The Kimbell Art Museum exhibit focuses on the artist’s nudes by comparing and contrasting

DAVID TAFFET | Senior Staff Writer

What could the Kimbell Art Museum do to follow its blockbuster Monet exhibition that drew record attendance and unprecedented new memberships? Renoir.

But this exhibit isn’t just “same genre, different artist.” This is an entirely different look at one facet of Renoir’s work.

The exhibit is entitled Renoir: The Body, The Senses. While the artist painted landscapes, cityscapes and family portraits, this exhibit focuses on the woman’s body, mostly nudes. Renoir was, Kimbell Art Museum Director Eric Lee said, “the greatest painter of the nude of his time.”

The entry gallery includes the first painting by Renoir accepted into the Salon. In the next is the only nude by the artist entered in the Impressionist exhibitions. And in the final room hangs “The Bathers,” finished in 1919, the year of Renoir’s death. George Shackelford, Kimbell deputy director and co-curator of the exhibit, called this work Renoir’s masterpiece and a “glorious last movement of a symphony.”

“The Bathers” also serves as an interesting contrast to the previous Monet exhibition, which focused on the last years of that artist’s life. With dimming eyesight, Monet’s canvasses got darker and more abstract. Renoir’s “The Bathers” was brighter. Shackelford describes the color as “too saturated.”

Although Renoir suffered from severe arthritis, an assistant would place a brush in his hand, and his movements came from his arm rather than his fingers to produce nude figures are that larger and well defined.
Interesting about “The Bathers” is that two nude women are lying in a field painted in a very Impressionistic style.

Three women are bathing in a pond behind them. Obviously, the scene is an exterior. But maybe not. The front nude lies on a pillow, and the woman behind her props herself up on her elbow, leaning on something that blends into the landscape.
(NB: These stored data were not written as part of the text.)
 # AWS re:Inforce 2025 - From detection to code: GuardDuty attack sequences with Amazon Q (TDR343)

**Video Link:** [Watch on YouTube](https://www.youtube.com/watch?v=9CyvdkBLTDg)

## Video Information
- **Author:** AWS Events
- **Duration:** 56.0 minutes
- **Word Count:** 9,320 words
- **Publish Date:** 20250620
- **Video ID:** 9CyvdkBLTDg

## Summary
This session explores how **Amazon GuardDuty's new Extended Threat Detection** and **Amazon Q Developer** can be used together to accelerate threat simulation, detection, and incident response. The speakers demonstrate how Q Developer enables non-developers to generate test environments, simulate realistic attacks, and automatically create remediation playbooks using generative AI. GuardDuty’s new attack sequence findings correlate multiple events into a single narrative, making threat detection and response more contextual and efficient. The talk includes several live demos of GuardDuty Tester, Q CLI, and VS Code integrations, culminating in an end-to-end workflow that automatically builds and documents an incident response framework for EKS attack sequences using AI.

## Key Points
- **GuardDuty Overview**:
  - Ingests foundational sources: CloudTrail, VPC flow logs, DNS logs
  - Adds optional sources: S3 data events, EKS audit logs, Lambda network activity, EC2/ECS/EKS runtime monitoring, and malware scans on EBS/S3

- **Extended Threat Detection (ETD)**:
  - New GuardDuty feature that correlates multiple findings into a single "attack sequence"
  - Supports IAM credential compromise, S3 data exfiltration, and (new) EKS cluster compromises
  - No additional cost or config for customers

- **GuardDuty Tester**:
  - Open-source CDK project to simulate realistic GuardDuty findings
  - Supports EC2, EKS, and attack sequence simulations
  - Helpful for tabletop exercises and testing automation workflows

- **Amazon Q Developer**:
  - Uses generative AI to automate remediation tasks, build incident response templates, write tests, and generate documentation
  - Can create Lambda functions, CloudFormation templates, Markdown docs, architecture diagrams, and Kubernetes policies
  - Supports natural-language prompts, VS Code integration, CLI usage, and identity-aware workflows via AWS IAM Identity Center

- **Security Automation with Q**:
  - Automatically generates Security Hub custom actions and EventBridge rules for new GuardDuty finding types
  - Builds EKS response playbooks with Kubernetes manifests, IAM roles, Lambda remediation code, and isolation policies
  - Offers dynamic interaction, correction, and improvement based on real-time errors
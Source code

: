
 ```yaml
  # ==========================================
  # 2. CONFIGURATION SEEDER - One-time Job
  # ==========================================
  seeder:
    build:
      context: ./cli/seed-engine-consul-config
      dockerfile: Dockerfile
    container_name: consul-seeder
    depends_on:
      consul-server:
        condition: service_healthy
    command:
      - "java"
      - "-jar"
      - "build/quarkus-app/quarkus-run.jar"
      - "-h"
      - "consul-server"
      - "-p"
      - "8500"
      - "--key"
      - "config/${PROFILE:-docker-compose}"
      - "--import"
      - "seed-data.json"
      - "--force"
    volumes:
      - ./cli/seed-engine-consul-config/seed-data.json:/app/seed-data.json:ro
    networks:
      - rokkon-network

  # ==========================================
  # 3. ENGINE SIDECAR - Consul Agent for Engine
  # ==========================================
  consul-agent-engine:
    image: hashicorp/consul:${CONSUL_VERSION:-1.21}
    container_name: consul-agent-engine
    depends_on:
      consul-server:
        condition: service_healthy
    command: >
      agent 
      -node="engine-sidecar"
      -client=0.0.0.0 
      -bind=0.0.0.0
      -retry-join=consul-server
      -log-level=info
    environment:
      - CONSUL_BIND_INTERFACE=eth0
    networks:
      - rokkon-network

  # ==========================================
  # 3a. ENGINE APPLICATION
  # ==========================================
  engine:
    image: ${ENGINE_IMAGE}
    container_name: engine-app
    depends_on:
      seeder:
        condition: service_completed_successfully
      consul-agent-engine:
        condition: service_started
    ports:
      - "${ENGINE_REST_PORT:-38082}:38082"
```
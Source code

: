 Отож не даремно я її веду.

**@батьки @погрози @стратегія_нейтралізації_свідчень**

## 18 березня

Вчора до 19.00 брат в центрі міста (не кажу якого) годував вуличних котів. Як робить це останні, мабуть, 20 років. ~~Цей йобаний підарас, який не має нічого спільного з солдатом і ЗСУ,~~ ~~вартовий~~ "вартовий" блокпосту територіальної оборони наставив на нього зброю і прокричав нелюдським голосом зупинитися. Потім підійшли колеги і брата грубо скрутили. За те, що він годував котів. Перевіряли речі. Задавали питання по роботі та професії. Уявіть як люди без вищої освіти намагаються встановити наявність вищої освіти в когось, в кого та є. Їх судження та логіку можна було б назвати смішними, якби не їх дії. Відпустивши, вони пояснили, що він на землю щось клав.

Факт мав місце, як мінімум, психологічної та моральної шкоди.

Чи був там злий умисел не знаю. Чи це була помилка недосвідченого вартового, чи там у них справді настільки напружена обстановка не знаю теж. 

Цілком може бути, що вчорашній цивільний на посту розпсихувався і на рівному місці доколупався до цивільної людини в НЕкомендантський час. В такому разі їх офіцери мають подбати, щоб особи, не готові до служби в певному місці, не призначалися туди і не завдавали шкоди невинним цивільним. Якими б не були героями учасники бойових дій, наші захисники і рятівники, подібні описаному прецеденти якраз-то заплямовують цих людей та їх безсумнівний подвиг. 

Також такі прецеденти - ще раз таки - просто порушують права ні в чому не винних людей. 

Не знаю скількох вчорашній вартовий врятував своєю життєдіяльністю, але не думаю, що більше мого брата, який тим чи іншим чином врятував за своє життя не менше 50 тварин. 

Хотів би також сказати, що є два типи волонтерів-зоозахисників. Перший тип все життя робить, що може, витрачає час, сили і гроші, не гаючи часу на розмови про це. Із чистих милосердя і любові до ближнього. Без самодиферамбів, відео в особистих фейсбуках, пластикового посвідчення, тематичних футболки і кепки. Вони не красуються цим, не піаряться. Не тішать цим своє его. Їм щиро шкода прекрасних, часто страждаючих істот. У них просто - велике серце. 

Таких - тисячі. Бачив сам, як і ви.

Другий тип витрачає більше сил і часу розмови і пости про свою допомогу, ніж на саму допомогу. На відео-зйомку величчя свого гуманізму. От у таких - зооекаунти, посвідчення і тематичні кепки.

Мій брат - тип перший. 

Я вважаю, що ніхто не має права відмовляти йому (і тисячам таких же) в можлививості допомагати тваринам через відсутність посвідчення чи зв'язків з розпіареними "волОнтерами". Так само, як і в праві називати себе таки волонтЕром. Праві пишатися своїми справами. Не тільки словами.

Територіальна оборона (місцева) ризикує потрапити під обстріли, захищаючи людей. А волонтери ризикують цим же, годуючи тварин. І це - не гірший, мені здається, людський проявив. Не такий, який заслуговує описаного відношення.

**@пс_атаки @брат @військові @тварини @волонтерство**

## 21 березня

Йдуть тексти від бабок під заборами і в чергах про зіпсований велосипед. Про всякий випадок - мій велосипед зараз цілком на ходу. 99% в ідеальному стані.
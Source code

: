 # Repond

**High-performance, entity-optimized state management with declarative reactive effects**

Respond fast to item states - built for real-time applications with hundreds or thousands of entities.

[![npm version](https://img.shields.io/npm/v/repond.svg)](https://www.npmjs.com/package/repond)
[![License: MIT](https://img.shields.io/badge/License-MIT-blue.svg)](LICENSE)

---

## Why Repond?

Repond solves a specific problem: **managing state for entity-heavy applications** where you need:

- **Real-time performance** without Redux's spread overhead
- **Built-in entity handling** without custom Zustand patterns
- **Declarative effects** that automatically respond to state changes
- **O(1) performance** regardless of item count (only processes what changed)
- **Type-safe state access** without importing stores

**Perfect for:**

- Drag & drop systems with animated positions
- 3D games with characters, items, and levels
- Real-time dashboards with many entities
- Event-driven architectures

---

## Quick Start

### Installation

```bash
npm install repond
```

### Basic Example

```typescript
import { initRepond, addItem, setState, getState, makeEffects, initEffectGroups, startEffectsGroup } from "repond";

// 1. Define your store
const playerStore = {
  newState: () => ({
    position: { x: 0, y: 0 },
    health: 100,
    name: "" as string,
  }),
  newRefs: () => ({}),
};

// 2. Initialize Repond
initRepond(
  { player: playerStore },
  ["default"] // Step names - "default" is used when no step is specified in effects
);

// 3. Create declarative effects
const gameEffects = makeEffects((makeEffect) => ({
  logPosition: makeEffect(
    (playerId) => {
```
The main women in “The Bathers” were painted on a sofa in Renoir’s studio while the exterior was from a different view or maybe from memory. But the blending of interior and exterior in one of his final, if not his last work, is a brilliant piece that I kept returning to during my visit to the collection.

While expecting comparisons between the recent Monet: The Late Years exhibit and Renoir, I kept finding contrasts. The Monet exhibit focused entirely on that artist. One Monet after another, most from collections I’d never seen before. The current Renoir exhibition puts the artist in context. His nudes are juxtaposed with similar and contrasting works by other artists.

In the opening galleries of Renoir are nudes by Corot and Reubens, artists of an earlier generation whose work influenced Renoir’s earliest paintings.

Renoir grew up in Paris blocks from the Louvre. “Diana Leaving Her Bath” by Francois Boucher, on loan from the Louvre, is a painting that, Renoir said, “was the first painting that grabbed hold of me, and I have continued to love it all my life, as one does his first love.”

Next are works by Renoir’s friends and contemporaries, such as Degas and Cezanne, hung side by side with his canvasses. Similarities and how they influenced each other are evident, as are each artist’s distinctive style.

Finally displayed are nudes by younger artists such as Matisse and Picasso who were fans of Renoir and influenced by him. One Renoir canvas, “Bather Seated in a Landscape, Called Eurydice,” was purchased by Picasso in 1920 and is included in this exhibition on loan from the Picasso Museum in Barcelona. It is one of seven Renoirs that were part of Picasso’s personal collection.

Another surprise in this exhibit are bronze sculptures by Renoir. Created with an assistant later in life when he was stricken with arthritis, he directed every stroke of the creations even if his hands weren’t directly molding the bronze.

A note about judging the beauty of the figures in Renoir’s works: While his models may have been thin, Renoir painted his own idealized vision of beauty at that time. Breasts were uniformly rounded and firm. Heads were often smaller than what might have been accurate and hips were always wide.

On the hundredth anniversary of the artist’s death, we have a vision of what beauty was a century ago and an exhibit that amazes and wows any lover of Impressionism.

While the Monet exhibit was about a lot of the Monet you wanted to see, this exhibit is about a Renoir you didn’t expect to encounter.

Renoir: The Body, The Senses on view at the Kimbell Art Museum, 3333 Camp Bowie Blvd, Fort Worth through Jan. 26. $18.